Oh! I also forgot the crucial step of frying a metric fuckton of garlic in the bacon fat before adding to potatoes. (officially 1 metric fuckton = 1 whole head)
So sorry to be a hater but Anne’s “trick” is shit. How much garlic flavor is actually getting into your potatoes this way? All you’re really doing is making garlic broth and throwing it out. The garlic flavor should go into the potatoes, not the water. As Chowdom mentioned, if you wanted boiled garlic flavor in your mash, do it in the milk, not the boiling water.
Your post cracked me up - yes you are describing exactly the recipe you said you couldn’t imagine in the same post. The stretchy potato purposely gums up the potato for the cheesy effect.
I do love a good olive oil in place of butter in mashed potatoes. One of the best things I learned from my vegan days. And people really like them. So exotic.
You remind me that I also make skordalia, Greek: σκορδαλιά, which involves pressed cooked potatoes, finely chopped walnuts, a fucton (@joonjoon) of pressed garlic, plenty of EVO and sea salt. Sometimes you will add a little stale bread soaked in milk, which gives the skordalia a silky texture. You can also add lemon juice or vinegar to taste. Emulsify with a hand blender adding EVO slowly.
This is traditionally served with cod fritters, or as a dip on the pikilia: ποικιλία.
To be clear smtucker, I was criticizing the method, not you in any way. I hope that a criticism of a chef’s method doesn’t hurt you personally, and I certainly don’t want it to discourage your from future contributions.
Well there are a lot of variables when making great mashed potatos, but I’m going to throw a monkey wrench into the equation. What kind of gravy do you pair with your favorite recipe? Time to stir the pot things just got interesting!
Strongly disagree: you get a different garlic flavor than if you cook the garlic in the milk (or roast it, saute it, etc.) - it’s there, but subtler. And, for the most part, when I’m adding garlic to mashed potatoes, this is the flavor I prefer (I want to taste the potato with the garlic as a supporting player, not prominent).
Thank you for the link! I used this masher at a friend’s house and loved it - kept thinking I wanted one similar and then spacing on asking where he’d bought it.

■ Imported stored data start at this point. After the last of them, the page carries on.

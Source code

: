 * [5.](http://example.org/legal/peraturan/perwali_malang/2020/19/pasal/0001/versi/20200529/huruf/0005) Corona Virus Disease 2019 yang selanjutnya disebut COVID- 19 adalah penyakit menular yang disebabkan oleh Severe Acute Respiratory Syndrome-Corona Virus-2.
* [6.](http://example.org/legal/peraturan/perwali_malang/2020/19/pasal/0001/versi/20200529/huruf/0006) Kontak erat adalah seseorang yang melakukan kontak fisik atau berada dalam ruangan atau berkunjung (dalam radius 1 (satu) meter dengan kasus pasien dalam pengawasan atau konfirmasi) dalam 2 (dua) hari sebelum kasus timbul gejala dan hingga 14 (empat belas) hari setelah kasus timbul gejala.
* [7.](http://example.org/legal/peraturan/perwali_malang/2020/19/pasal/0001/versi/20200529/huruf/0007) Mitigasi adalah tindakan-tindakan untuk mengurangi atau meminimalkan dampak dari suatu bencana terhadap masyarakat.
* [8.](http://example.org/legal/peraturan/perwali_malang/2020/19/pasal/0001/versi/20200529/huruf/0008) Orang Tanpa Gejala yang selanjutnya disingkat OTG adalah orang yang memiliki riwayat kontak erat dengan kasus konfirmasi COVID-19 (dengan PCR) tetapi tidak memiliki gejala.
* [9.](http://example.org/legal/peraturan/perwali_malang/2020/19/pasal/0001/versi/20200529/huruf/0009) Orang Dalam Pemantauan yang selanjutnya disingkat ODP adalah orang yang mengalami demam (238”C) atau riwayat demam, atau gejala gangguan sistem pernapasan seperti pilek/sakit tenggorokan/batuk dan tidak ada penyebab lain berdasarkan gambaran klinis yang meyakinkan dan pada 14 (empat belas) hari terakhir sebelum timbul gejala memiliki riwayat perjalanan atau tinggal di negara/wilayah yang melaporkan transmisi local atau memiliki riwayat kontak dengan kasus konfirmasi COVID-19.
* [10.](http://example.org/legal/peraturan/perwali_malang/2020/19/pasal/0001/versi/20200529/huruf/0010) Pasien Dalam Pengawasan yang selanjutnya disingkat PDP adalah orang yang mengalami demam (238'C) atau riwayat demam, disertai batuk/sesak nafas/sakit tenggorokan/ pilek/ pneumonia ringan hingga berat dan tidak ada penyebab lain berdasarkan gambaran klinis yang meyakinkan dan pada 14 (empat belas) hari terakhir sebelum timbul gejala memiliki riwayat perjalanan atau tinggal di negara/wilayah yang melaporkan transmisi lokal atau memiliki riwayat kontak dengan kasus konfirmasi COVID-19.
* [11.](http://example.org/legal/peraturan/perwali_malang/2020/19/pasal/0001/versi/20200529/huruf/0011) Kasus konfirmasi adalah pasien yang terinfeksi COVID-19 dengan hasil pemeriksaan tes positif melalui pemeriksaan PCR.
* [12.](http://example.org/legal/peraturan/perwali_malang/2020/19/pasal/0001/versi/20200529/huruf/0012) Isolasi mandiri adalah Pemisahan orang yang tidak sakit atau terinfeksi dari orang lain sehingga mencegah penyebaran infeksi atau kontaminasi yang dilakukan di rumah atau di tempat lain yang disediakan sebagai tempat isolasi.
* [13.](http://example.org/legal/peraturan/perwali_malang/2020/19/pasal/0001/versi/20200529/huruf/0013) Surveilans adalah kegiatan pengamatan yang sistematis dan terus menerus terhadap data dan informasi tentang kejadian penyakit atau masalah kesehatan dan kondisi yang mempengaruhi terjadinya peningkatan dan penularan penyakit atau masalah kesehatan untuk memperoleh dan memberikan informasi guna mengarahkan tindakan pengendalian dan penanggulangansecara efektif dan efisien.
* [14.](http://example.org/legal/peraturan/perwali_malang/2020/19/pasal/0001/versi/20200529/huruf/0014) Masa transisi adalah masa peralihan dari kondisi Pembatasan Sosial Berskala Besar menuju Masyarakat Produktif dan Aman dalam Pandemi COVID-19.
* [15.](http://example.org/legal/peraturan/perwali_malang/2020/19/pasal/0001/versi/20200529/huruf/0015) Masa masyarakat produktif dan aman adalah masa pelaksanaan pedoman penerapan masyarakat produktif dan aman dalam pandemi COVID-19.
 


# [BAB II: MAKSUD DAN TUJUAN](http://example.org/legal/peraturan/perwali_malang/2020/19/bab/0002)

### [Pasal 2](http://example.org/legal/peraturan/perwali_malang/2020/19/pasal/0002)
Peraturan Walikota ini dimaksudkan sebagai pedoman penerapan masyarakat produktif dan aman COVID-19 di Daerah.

I used to make a wonky boiled beef from a recipe my Danish step monster introduced me to. Garlic cloves were boiled along with the beef in water. I felt the garlic flavor was more mellow but at the same time was just as prominent if not more so, than the garlic flavor I get when I add cloves to milk for mashed potatoes. Something along the lines of adding salt to the potato water vs salting after … it doesn’t get absorbed the same way … semi shitty analogy
Strongly disagree: you get a different garlic flavor than if you cook the garlic in the milk (or roast it, saute it, etc.) - it’s there, but subtler. And, for the most part, when I’m adding garlic to mashed potatoes, this is the flavor I prefer (I want to taste the potato with the garlic as a supporting player, not prominent).
Hey, to each his own, right? I looked up the recipe and it looks like it calls for 1 clove for a lb of potatoes, but the key is that the 1 clove is left in the mash. I will take back my previous statement since I’ve seen the recipe - I incorrectly assumed the garlic would get thrown out and based on the previous post it seemed to indicate all the flavoring happens with the extraction during boiling.
I was told as a young lad at 3 years old you couldn’t shovel mashed potatoes into my face fast enough without me crying and throwing a fit. To this day I still love them. Lately I’ve just been boiling Russian fingerlings and eating them plain. Looking at this posting makes me want to have mashed potatoes.
I do that as well and it works fine.The garlic cooks in the water, penetrates the potato and then the soft garlic is scooped up and mashed with the potatoes…only the water is discarded.
I also use oven roasted garlic masked through at the end if I want a different garlic flavour profile.